The little house seems to sigh with relief. We made it. Though is a newer house, nestled into the wooded lot where she built it, it has the feel of a much older dwelling. When they were babies we came to a house on the water, with neck-breaker decking and a little dock we would walk down to early, early, to keep those shrill little voices out of a house with no doors. Days starts earlier than birds in a house with “sleeping lofts” (don’t rightly know where to place the emphasis there, but there sure as heck wasn’t much sleeping) rather than rooms. This new little cottage so suits its name: “Robin’s Rest,” a little nest perched at the edge of a wood along a gravel road. In the three summers she has built and feathered it, the property has been transformed: gardens and stonework everywhere, huge flat river rock path leading from the door around the front porch, like a smile.
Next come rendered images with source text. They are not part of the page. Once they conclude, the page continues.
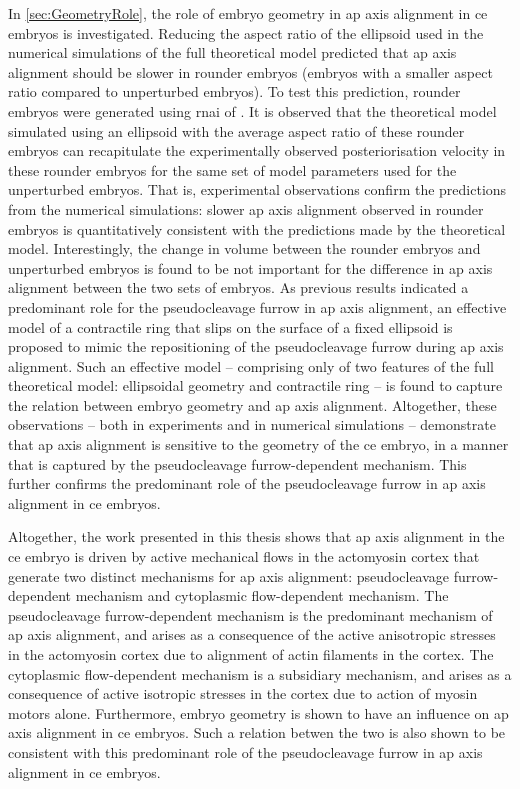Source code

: In \autoref{sec:GeometryRole}, the role of embryo geometry in \ac{ap} axis alignment in \ac{ce} embryos is investigated. Reducing the aspect ratio of the ellipsoid used in the numerical simulations of the full theoretical model predicted that \ac{ap} axis alignment should be slower in rounder embryos (embryos with a smaller aspect ratio compared to unperturbed embryos). To test this prediction, rounder embryos were generated using \ac{rnai} of . It is observed that the theoretical model simulated using an ellipsoid with the average aspect ratio of these rounder embryos can recapitulate the experimentally observed posteriorisation velocity in these rounder embryos for the same set of model parameters used for the unperturbed embryos. That is, experimental observations confirm the predictions from the numerical simulations: slower \ac{ap} axis alignment observed in rounder embryos is quantitatively consistent with the predictions made by the theoretical model. Interestingly, the change in volume between the rounder embryos and unperturbed embryos is found to be not important for the difference in \ac{ap} axis alignment between the two sets of embryos. As previous results indicated a predominant role for the pseudocleavage furrow in \ac{ap} axis alignment, an effective model of a contractile ring that slips on the surface of a fixed ellipsoid is proposed to mimic the repositioning of the pseudocleavage furrow during \ac{ap} axis alignment. Such an effective model -- comprising only of two features of the full theoretical model: ellipsoidal geometry and contractile ring -- is found to capture the relation between embryo geometry and \ac{ap} axis alignment. Altogether, these observations -- both in experiments and in numerical simulations -- demonstrate that \ac{ap} axis alignment is sensitive to the geometry of the \ac{ce} embryo, in a manner that is captured by the pseudocleavage furrow-dependent mechanism. This further confirms the predominant role of the pseudocleavage furrow in \ac{ap} axis alignment in \ac{ce} embryos.

Altogether, the work presented in this thesis shows that \ac{ap} axis alignment in the \ac{ce} embryo is driven by active mechanical flows in the actomyosin cortex that generate two distinct mechanisms for \ac{ap} axis alignment: pseudocleavage furrow-dependent mechanism and cytoplasmic flow-dependent mechanism. The pseudocleavage furrow-dependent mechanism is the predominant mechanism of \ac{ap} axis alignment, and arises as a consequence of the active anisotropic stresses in the actomyosin cortex due to alignment of actin filaments in the cortex. The cytoplasmic flow-dependent mechanism is a subsidiary mechanism, and arises as a consequence of active isotropic stresses in the cortex due to action of myosin motors alone. Furthermore, embryo geometry is shown to have an influence on \ac{ap} axis alignment in \ac{ce} embryos. Such a relation betwen the two is also shown to be consistent with this predominant role of the pseudocleavage furrow in \ac{ap} axis alignment in \ac{ce} embryos.

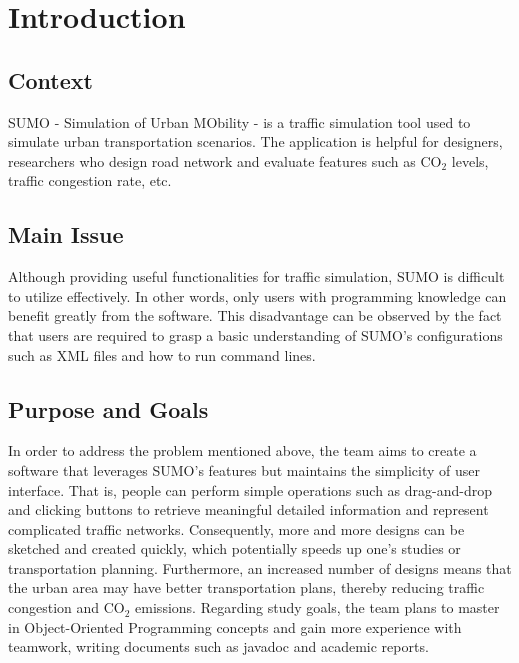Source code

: \documentclass[a4paper, 12pt]{article}
\begin{document}
\pagestyle{fancy}

\newpage
\begin{abstract}
    This report provides progress, purpose, and other detailed informations about simpfi, a real-time traffic simulation app in which users can simulate real-world transportation scenarios and export useful statistics. 
\end{abstract}

\newpage
\listoftables
\listoffigures

\newpage
\renewcommand{\contentsname}{Contents}
\vspace{1cm}
\tableofcontents
\newpage

\section{Introduction}
\subsection{Context}
SUMO - Simulation of Urban MObility - is a traffic simulation tool used to simulate urban transportation scenarios.
The application is helpful for designers, researchers who design road network and evaluate features such as CO$_2$ levels, traffic congestion rate, etc.
\subsection{Main Issue}
Although providing useful functionalities for traffic simulation, SUMO is difficult to utilize effectively. In other words, only users with programming knowledge can benefit greatly from the software. \newline 
This disadvantage can be observed by the fact that users are required to grasp a basic understanding of SUMO's configurations such as XML files and how to run command lines.
\subsection{Purpose and Goals}
In order to address the problem mentioned above, the team aims to create a software that leverages SUMO's features but maintains the simplicity of user interface. That is, people can perform simple operations such as drag-and-drop and clicking buttons to retrieve meaningful detailed information and represent complicated traffic networks. Consequently, more and more designs can be sketched and created quickly, which potentially speeds up one's studies or transportation planning. Furthermore, an increased number of designs means that the urban area may have better transportation plans, thereby reducing traffic congestion and CO$_2$ emissions. \newline
Regarding study goals, the team plans to master in Object-Oriented Programming concepts and gain more experience with teamwork, writing documents such as javadoc and academic reports.
\end{document}
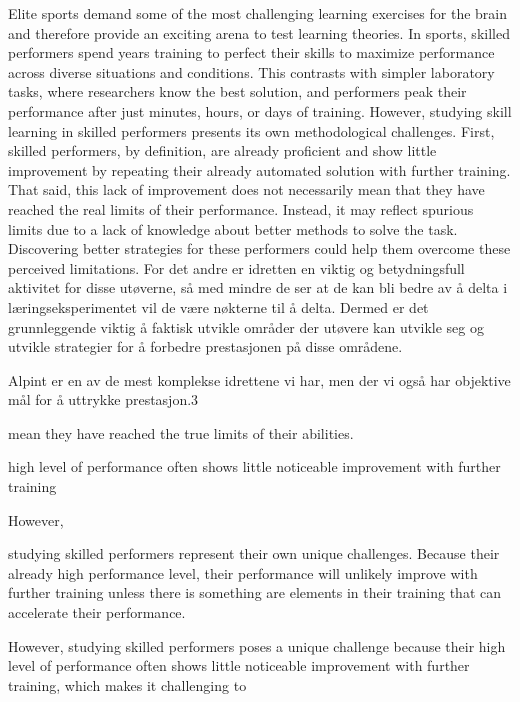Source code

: Elite sports demand some of the most challenging learning exercises for the brain and therefore provide an exciting arena to test learning theories. In sports, skilled performers spend years training to perfect their skills to maximize performance across diverse situations and conditions. This contrasts with simpler laboratory tasks, where researchers know the best solution, and performers peak their performance after just minutes, hours, or days of training. However, studying skill learning in skilled performers presents its own methodological challenges. First, skilled performers, by definition, are already proficient and show little improvement by repeating their already automated solution with further training. That said, this lack of improvement does not necessarily mean that they have reached the real limits of their performance. Instead, it may reflect spurious limits due to a lack of knowledge about better methods to solve the task. Discovering better strategies for these performers could help them overcome these perceived limitations. For det andre er idretten en viktig og betydningsfull aktivitet for disse utøverne, så med mindre de ser at de kan bli bedre av å delta i læringseksperimentet vil de være nøkterne til å delta. Dermed er det grunnleggende viktig å faktisk utvikle områder der utøvere kan utvikle seg og utvikle strategier for å forbedre prestasjonen på disse områdene. 

Alpint er en av de mest komplekse idrettene vi har, men der vi også har objektive mål for å uttrykke prestasjon.3






mean they have reached the true limits of their abilities. 


high level of performance often shows little noticeable improvement with further training




However, 




studying skilled performers represent their own unique challenges. Because their already high performance level, their performance will unlikely improve with further training unless there is something are elements in their training that can accelerate their performance.

However, studying skilled performers poses a unique challenge because their high level of performance often shows little noticeable improvement with further training, which makes it challenging to 


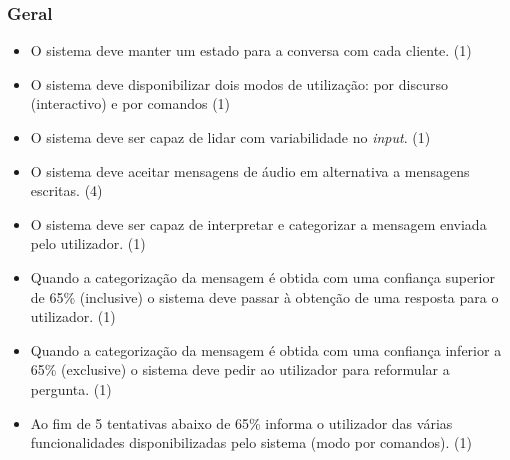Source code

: \documentclass[11pt,a4paper]{article}
\newcommand{\requirement}[3]{
    #1 (#3)
}
\begin{document}
\begin{appendices}
\subsubsection{Geral}
\begin{itemize}
    \setlength\itemsep{0em}
    \item \requirement{O sistema deve manter um estado para a conversa com cada cliente.}
    {É necessário determinar o contexto de uma mensagem enviada pelo utilizador.}{1}
    \item \requirement{O sistema deve disponibilizar dois modos de utilização: por discurso (interactivo) e por comandos}
    {A existência de dois modos de utilização facilita a adopção do sistema por parte dos clientes ao abranger
    um maior número de tipos de cliente.}{1}
    \item \requirement{O sistema deve ser capaz de lidar com variabilidade no \textit{input}.}
    {O sistema deve ser capaz de lidar com coloquialidade inerente ao discurso.}{1}
    \item \requirement{O sistema deve aceitar mensagens de áudio em alternativa a mensagens escritas.}
    {Facilidade de interação com o utilizador.}{4}
    \item \requirement{O sistema deve ser capaz de interpretar e categorizar a mensagem enviada pelo utilizador.}
    {O sistema necessita de perceber que componentes necessita de usar para responder ao utilizador.}{1}
    \item \requirement{Quando a categorização da mensagem é obtida com uma confiança superior de 65\% (inclusive)
    o sistema deve passar à obtenção de uma resposta para o utilizador.}
    {Garantir que se conhece a categoria do problema para poder responder conforme a necessidade do utilizador.}{1}
    \item \requirement{Quando a categorização da mensagem é obtida com uma confiança inferior a 65\% (exclusive) 
    o sistema deve pedir ao utilizador para reformular a pergunta.}
    {Garantir que se conhece a categoria do problema para poder responder conforme a necessidade do utilizador.}{1}
    \item \requirement{Ao fim de 5 tentativas abaixo de 65\% informa o utilizador das várias funcionalidades 
    disponibilizadas pelo sistema (modo por comandos).}
    {Quando o sistema não consegue perceber o que o utilizador pretende consultar, a melhor solução passa por entrar 
    num modo em que as várias possibilidades (comandos) de cada área disponível são apresentadas por passos ao utilizador.}{1}

\end{itemize}
\end{appendices}
\end{document}
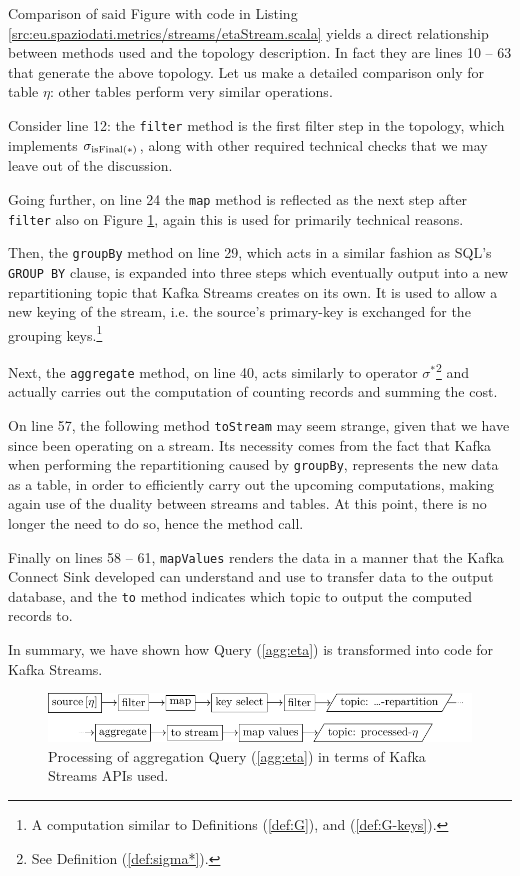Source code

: Comparison of said Figure with code in Listing \ref{src:eu.spaziodati.metrics/streams/etaStream.scala} yields a direct relationship between methods used and the topology description.
In fact they are lines 10 -- 63 that generate the above topology.
Let us make a detailed comparison only for table $\eta$: other tables perform very similar operations.

Consider line 12: the \texttt{filter} method is the first filter step in the topology, which implements $\sigma_{\text{isFinal}\left({*}\right)}$, along with other required technical checks that we may leave out of the discussion.

Going further, on line 24 the \texttt{map} method is reflected as the next step after \texttt{filter} also on Figure \ref{fig:aggregation-processing}, again this is used for primarily technical reasons.

Then, the \texttt{groupBy} method on line 29, which acts in a similar fashion as SQL's \texttt{GROUP BY} clause, is expanded into three steps which eventually output into a new repartitioning topic that Kafka Streams creates on its own.
It is used to allow a new keying of the stream, i.e. the source's primary-key is exchanged for the grouping keys.\footnote{%
	A computation similar to Definitions (\ref{def:G}), and (\ref{def:G-keys}).
}

Next, the \texttt{aggregate} method, on line 40, acts similarly to operator $\sigma^*$\footnote{%
	See Definition (\ref{def:sigma*}).
} and actually carries out the computation of counting records and summing the cost.

On line 57, the following method \texttt{toStream} may seem strange, given that we have since been operating on a stream.
Its necessity comes from the fact that Kafka when performing the repartitioning caused by \texttt{groupBy}, represents the new data as a table, in order to efficiently carry out the upcoming computations, making again use of the duality between streams and tables.
At this point, there is no longer the need to do so, hence the method call.

Finally on lines 58 -- 61, \texttt{mapValues} renders the data in a manner that the Kafka Connect Sink developed can understand and use to transfer data to the output database, and the \texttt{to} method indicates which topic to output the computed records to.

In summary, we have shown how Query (\ref{agg:eta}) is transformed into code for Kafka Streams.

\begin{figure}
	\centering
	\includegraphics[width=\linewidth]{figures/data/aggregation-processing}
	\caption{Processing of aggregation Query (\ref{agg:eta}) in terms of Kafka Streams APIs used.}
	\label{fig:aggregation-processing}
\end{figure}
Perhaps the “eternally here” look of the place comes from Mom’s green thumb. It certainly has something to do with her gardening philosophy: rather outspoken on the subject, she landscapes with “native species,” dug hastily and quietly along the roadsides because a more legal trip to Home Depot for imported plants is out of the question. It’s the old “been here/come here” dichotomy of so many communities: They grow best and they grow happiest who originated here. New England soil is rocky, so rocky from glacial traffic those millions of years ago. God forbid I purchase some pretty interloper that wouldn’t grow. On the 14 acres she still manages down the hill, Mom has an “azalea nursery” of bushes–old, like me–that she is coaxing with bone meal and special attention to spread, so she can dig them up and transplant them here. I’ve heard of growling tomatoes from seeds or cheating with sprouts, but azaelas?? Because a 20-minute trip to the lawn and garden store is not even on the radar, but a multi-season enterprise of love and tending is. Like children. Multi-season. Tended well, we transplant surely. One night, moving towels off the patio before a rain, I all but smack the rump of a deer as she grazes right off the corner of the deck. She loves native species, too, and is happily munching away, snapping the tasty heads off what mom just put in the ground that day. I take a seat quietly and watch her graze in the moonlight, feeling the buried roots in me come alive. She is here temporarily, passing through, in a place she has always belonged. And so am I.